There are limited other systemic options for patients with MPM although current research studies may alter the landscape in this regard very markedly. Although a high proportion of MPM tumors express or over-express the epidermal growth factor receptor (EGFR) (42); data from a phase II study using an EGFR inhibitor have not demonstrated clinically meaningful activity (43). Other reports have shown that the phosphatidylinositol-3-kinase and mammalian target of rapamycin (P13K/mTOR) signaling pathways may be targets in this disease but no clinical data have been published (44,45). The use of bevacizumab with systemic chemotherapy showed no benefit in a multi-center trial random assignment trial (46,47).
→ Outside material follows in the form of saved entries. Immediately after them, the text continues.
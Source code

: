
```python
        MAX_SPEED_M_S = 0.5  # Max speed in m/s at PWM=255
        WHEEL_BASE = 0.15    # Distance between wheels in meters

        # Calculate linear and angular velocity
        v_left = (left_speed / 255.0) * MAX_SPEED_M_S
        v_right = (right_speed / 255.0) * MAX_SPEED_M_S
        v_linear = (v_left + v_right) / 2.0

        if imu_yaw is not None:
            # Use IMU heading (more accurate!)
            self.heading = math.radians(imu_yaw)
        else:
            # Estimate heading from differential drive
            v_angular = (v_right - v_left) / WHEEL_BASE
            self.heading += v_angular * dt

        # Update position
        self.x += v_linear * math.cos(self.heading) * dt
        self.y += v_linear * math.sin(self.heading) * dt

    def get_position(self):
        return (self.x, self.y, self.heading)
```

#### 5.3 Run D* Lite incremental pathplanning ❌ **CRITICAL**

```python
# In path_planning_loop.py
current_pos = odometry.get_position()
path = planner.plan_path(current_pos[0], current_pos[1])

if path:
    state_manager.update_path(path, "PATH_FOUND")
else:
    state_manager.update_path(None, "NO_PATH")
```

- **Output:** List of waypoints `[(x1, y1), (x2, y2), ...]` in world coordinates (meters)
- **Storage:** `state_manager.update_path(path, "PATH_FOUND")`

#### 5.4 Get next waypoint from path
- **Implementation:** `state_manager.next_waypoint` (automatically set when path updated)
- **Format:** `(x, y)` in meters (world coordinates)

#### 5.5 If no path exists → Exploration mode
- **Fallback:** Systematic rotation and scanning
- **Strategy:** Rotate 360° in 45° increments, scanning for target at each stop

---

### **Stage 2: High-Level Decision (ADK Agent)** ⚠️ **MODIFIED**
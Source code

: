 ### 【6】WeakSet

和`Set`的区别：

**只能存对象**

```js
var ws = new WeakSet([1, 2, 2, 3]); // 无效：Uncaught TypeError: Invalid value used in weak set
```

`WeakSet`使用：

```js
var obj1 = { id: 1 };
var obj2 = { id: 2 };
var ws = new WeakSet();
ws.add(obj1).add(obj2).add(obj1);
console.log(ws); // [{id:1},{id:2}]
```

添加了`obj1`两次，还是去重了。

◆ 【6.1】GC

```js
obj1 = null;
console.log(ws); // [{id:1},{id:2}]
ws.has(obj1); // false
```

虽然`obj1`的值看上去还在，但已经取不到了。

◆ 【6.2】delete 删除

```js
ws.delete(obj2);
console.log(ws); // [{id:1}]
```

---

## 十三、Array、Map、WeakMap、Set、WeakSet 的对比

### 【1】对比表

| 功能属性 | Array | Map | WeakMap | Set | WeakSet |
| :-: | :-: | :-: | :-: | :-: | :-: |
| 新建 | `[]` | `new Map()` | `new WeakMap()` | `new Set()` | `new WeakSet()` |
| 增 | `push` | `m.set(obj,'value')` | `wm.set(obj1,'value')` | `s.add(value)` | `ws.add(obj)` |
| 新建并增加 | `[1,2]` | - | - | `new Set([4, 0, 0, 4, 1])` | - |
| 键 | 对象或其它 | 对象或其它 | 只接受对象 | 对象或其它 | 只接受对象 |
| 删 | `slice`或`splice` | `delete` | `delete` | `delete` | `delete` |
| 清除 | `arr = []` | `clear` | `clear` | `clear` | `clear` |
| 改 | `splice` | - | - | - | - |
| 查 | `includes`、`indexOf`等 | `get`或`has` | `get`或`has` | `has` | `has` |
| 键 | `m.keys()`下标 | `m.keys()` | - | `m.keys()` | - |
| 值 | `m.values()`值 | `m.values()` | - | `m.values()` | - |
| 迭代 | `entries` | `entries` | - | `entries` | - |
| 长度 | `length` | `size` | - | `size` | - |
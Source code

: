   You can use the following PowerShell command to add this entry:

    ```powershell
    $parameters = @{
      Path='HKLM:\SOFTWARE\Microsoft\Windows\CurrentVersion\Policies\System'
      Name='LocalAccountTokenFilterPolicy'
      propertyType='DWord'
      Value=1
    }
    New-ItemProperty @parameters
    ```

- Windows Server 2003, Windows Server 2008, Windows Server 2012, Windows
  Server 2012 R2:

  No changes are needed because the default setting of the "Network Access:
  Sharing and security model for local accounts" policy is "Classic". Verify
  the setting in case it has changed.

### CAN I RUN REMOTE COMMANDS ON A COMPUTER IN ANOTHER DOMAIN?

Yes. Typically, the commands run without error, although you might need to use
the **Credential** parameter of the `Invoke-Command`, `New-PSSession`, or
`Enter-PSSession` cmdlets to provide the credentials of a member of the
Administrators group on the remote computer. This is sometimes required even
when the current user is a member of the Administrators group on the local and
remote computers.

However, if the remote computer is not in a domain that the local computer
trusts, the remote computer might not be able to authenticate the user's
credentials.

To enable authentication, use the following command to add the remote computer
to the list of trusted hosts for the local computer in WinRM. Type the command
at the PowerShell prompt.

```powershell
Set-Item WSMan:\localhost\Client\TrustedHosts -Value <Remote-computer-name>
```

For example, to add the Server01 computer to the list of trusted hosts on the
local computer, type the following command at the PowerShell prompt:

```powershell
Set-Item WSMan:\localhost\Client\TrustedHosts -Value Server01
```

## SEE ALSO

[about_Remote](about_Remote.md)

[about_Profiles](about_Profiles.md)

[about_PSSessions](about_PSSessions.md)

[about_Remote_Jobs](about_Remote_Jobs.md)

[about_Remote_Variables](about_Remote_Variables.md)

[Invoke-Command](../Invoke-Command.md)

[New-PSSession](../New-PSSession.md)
A monoclonal antibody that targets the cytotoxic T-lymphocyte antigen 4 (CTLA4), was evaluated in a phase II trial in patients with previously-treated pleural or peritoneal mesothelioma (48). In 29 evaluable patients the overall response rate was low (7 percent) but disease-control was seen in 31 percent of patients with a median progression-free survival of six months. The overall toxicity profile was favorable.
Summary and conclusions
MPM is a rare and diffuse condition of the peritoneal cavity. In selected patients, CRS and HIPEC has been associated with long term survival; factors associated with the best outcome are female gender, age less than 60 years, favorable histology, and complete resection of all visible disease at operation (CCR 0). Systemic chemotherapy has some efficacy but is usually held in reserve for patients who are not good operative candidates. Immune checkpoint inhibitors and other targeted agents are in clinical development.
Acknowledgements
None.
Footnote
Conflicts of Interest: The authors have no conflicts of interest to declare.